Given the myriad of possible entry points, it's an important question. Answers vary depending on your context:

  • From the top-down: Align to your firm's companywide sustainability initiatives. For example, if waste reduction is a corporate goal, start by enforcing double-sided printing, or begin recycling or donating your end-of-life IT assets.
  • From the bottom-up: Take stock of pains in your IT shop. Green IT can help minimize - or even eliminate - out-of-budget, out-of-power, or out-of-space challenges. For example, if datacenter space is limited, server virtualization is a common consolidation technique with green benefits, such as energy savings and reduced e-waste from operating less physical servers.
My advice? Focus your initial green IT efforts on reducing IT's energy consumption. Why? Reducing IT's energy footprint offers tangible benefits, both environmental (reduced CO2) and economic (reduced costs). I'm not going out on a limb here - just look at the IT user and vendor communities:
  • Users are asking...according to a recent survey by Forrester Research, the number-one green IT motivation for IT procurement and operations professionals is "reducing energy-related operating expenses."
  • ...and vendors are reacting. The vendors have been picked up on this, one-upping each other with energy efficiency improvements - just last week both Sun and IBM touted energy-efficiency innovations in their server and supercomputer hardware.
However - and there's always a "but" - before reconfiguring your IT environment or spending money on new energy-efficient equipment, quantify IT's portion of the energy bill.
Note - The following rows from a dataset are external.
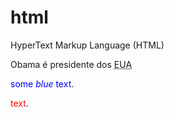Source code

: # html
HyperText Markup Language (HTML) 

<p>Obama é presidente dos <abbr title="Estados Unidos da América">EUA</abbr></p>

<span style="color:blue">some *blue* text</span>.
<p><span style="color: red;">text</span>.
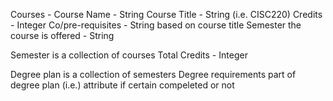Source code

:Courses -
Course Name - String
Course Title - String (i.e. CISC220)
Credits - Integer
Co/pre-requisites - String based on course title
Semester the course is offered - String 

Semester is a collection of courses
Total Credits - Integer 


Degree plan is a collection of semesters
Degree requirements part of degree plan (i.e.) attribute if certain compeleted or not
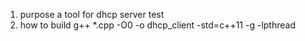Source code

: 1. purpose
a tool for dhcp server test
2. how to build
g++ *.cpp -O0 -o dhcp_client -std=c++11 -g -lpthread 
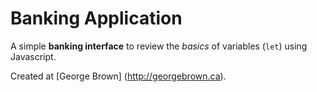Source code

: # Banking Application

A simple **banking interface** to review the *basics* of variables (`let`) using Javascript.

Created at [George Brown] (http://georgebrown.ca).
The old adage that "you can't manage what you can't measure" is particularly relevant here: you will not be able to accurately quantify, and then report to senior management, the environmental and economic benefits of any green IT initiative without establishing a baseline on which to track improvement.

A final word of encouragement for the CIOs out there: Your success in making the business case for green IT - particularly as it relates to energy savings - has far-ranging consequences for your company's overall environmental strategy. Armed with solid numbers you'll be better equipped to get the rest of the C-suite thinking about how greener (read: smarter) IT can pay dividends throughout the organization.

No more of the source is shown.